::: Dataset

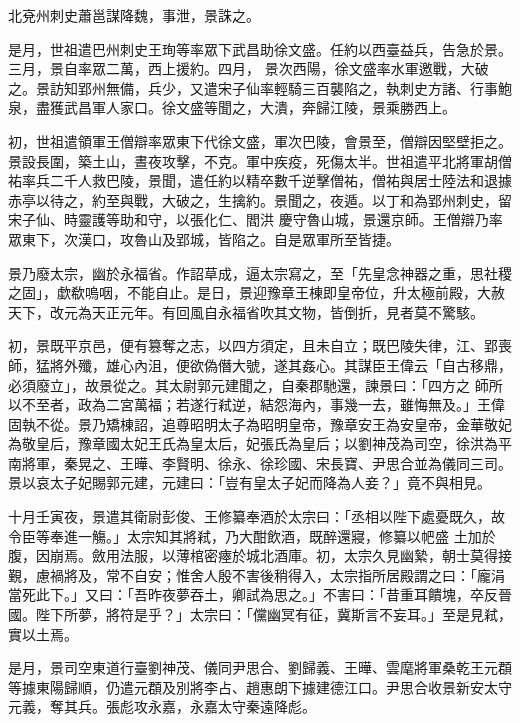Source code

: \begin{pinyinscope}
 北兗州刺史蕭邕謀降魏，事泄，景誅之。



 是月，世祖遣巴州刺史王珣等率眾下武昌助徐文盛。任約以西臺益兵，告急於景。三月，景自率眾二萬，西上援約。四月，
 景次西陽，徐文盛率水軍邀戰，大破之。景訪知郢州無備，兵少，又遣宋子仙率輕騎三百襲陷之，執刺史方諸、行事鮑泉，盡獲武昌軍人家口。徐文盛等聞之，大潰，奔歸江陵，景乘勝西上。



 初，世祖遣領軍王僧辯率眾東下代徐文盛，軍次巴陵，會景至，僧辯因堅壁拒之。景設長圍，築土山，晝夜攻擊，不克。軍中疾疫，死傷太半。世祖遣平北將軍胡僧祐率兵二千人救巴陵，景聞，遣任約以精卒數千逆擊僧祐，僧祐與居士陸法和退據赤亭以待之，約至與戰，大破之，生擒約。景聞之，夜遁。以丁和為郢州刺史，留宋子仙、時靈護等助和守，以張化仁、閻洪
 慶守魯山城，景還京師。王僧辯乃率眾東下，次漢口，攻魯山及郢城，皆陷之。自是眾軍所至皆捷。



 景乃廢太宗，幽於永福省。作詔草成，逼太宗寫之，至「先皇念神器之重，思社稷之固」，歔欷嗚咽，不能自止。是日，景迎豫章王棟即皇帝位，升太極前殿，大赦天下，改元為天正元年。有回風自永福省吹其文物，皆倒折，見者莫不驚駭。



 初，景既平京邑，便有篡奪之志，以四方須定，且未自立；既巴陵失律，江、郢喪師，猛將外殲，雄心內沮，便欲偽僭大號，遂其姦心。其謀臣王偉云「自古移鼎，必須廢立」，故景從之。其太尉郭元建聞之，自秦郡馳還，諫景曰：「四方之
 師所以不至者，政為二宮萬福；若遂行弒逆，結怨海內，事幾一去，雖悔無及。」王偉固執不從。景乃矯棟詔，追尊昭明太子為昭明皇帝，豫章安王為安皇帝，金華敬妃為敬皇后，豫章國太妃王氏為皇太后，妃張氏為皇后；以劉神茂為司空，徐洪為平南將軍，秦晃之、王曄、李賢明、徐永、徐珍國、宋長寶、尹思合並為儀同三司。景以哀太子妃賜郭元建，元建曰：「豈有皇太子妃而降為人妾？」竟不與相見。



 十月壬寅夜，景遣其衛尉彭俊、王修纂奉酒於太宗曰：「丞相以陛下處憂既久，故令臣等奉進一觴。」太宗知其將弒，乃大酣飲酒，既醉還寢，修纂以帊盛
 土加於腹，因崩焉。斂用法服，以薄棺密瘞於城北酒庫。初，太宗久見幽縶，朝士莫得接覲，慮禍將及，常不自安；惟舍人殷不害後稍得入，太宗指所居殿謂之曰：「龐涓當死此下。」又曰：「吾昨夜夢吞土，卿試為思之。」不害曰：「昔重耳饋塊，卒反晉國。陛下所夢，將符是乎？」太宗曰：「儻幽冥有征，冀斯言不妄耳。」至是見弒，實以土焉。



 是月，景司空東道行臺劉神茂、儀同尹思合、劉歸義、王曄、雲麾將軍桑乾王元頵等據東陽歸順，仍遣元頵及別將李占、趙惠朗下據建德江口。尹思合收景新安太守元義，奪其兵。張彪攻永嘉，永嘉太守秦遠降彪。




\end{pinyinscope}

::::::

■ Your task: Your answer must consist only of the lines from the one containing "是月，世祖遣巴州刺史王珣等率" through the last line of the data above, both included, exactly as written.

■ Result of this exercise:
 是月，世祖遣巴州刺史王珣等率眾下武昌助徐文盛。任約以西臺益兵，告急於景。三月，景自率眾二萬，西上援約。四月，
 景次西陽，徐文盛率水軍邀戰，大破之。景訪知郢州無備，兵少，又遣宋子仙率輕騎三百襲陷之，執刺史方諸、行事鮑泉，盡獲武昌軍人家口。徐文盛等聞之，大潰，奔歸江陵，景乘勝西上。



 初，世祖遣領軍王僧辯率眾東下代徐文盛，軍次巴陵，會景至，僧辯因堅壁拒之。景設長圍，築土山，晝夜攻擊，不克。軍中疾疫，死傷太半。世祖遣平北將軍胡僧祐率兵二千人救巴陵，景聞，遣任約以精卒數千逆擊僧祐，僧祐與居士陸法和退據赤亭以待之，約至與戰，大破之，生擒約。景聞之，夜遁。以丁和為郢州刺史，留宋子仙、時靈護等助和守，以張化仁、閻洪
 慶守魯山城，景還京師。王僧辯乃率眾東下，次漢口，攻魯山及郢城，皆陷之。自是眾軍所至皆捷。



 景乃廢太宗，幽於永福省。作詔草成，逼太宗寫之，至「先皇念神器之重，思社稷之固」，歔欷嗚咽，不能自止。是日，景迎豫章王棟即皇帝位，升太極前殿，大赦天下，改元為天正元年。有回風自永福省吹其文物，皆倒折，見者莫不驚駭。



 初，景既平京邑，便有篡奪之志，以四方須定，且未自立；既巴陵失律，江、郢喪師，猛將外殲，雄心內沮，便欲偽僭大號，遂其姦心。其謀臣王偉云「自古移鼎，必須廢立」，故景從之。其太尉郭元建聞之，自秦郡馳還，諫景曰：「四方之
 師所以不至者，政為二宮萬福；若遂行弒逆，結怨海內，事幾一去，雖悔無及。」王偉固執不從。景乃矯棟詔，追尊昭明太子為昭明皇帝，豫章安王為安皇帝，金華敬妃為敬皇后，豫章國太妃王氏為皇太后，妃張氏為皇后；以劉神茂為司空，徐洪為平南將軍，秦晃之、王曄、李賢明、徐永、徐珍國、宋長寶、尹思合並為儀同三司。景以哀太子妃賜郭元建，元建曰：「豈有皇太子妃而降為人妾？」竟不與相見。



 十月壬寅夜，景遣其衛尉彭俊、王修纂奉酒於太宗曰：「丞相以陛下處憂既久，故令臣等奉進一觴。」太宗知其將弒，乃大酣飲酒，既醉還寢，修纂以帊盛
 土加於腹，因崩焉。斂用法服，以薄棺密瘞於城北酒庫。初，太宗久見幽縶，朝士莫得接覲，慮禍將及，常不自安；惟舍人殷不害後稍得入，太宗指所居殿謂之曰：「龐涓當死此下。」又曰：「吾昨夜夢吞土，卿試為思之。」不害曰：「昔重耳饋塊，卒反晉國。陛下所夢，將符是乎？」太宗曰：「儻幽冥有征，冀斯言不妄耳。」至是見弒，實以土焉。



 是月，景司空東道行臺劉神茂、儀同尹思合、劉歸義、王曄、雲麾將軍桑乾王元頵等據東陽歸順，仍遣元頵及別將李占、趙惠朗下據建德江口。尹思合收景新安太守元義，奪其兵。張彪攻永嘉，永嘉太守秦遠降彪。




\end{pinyinscope}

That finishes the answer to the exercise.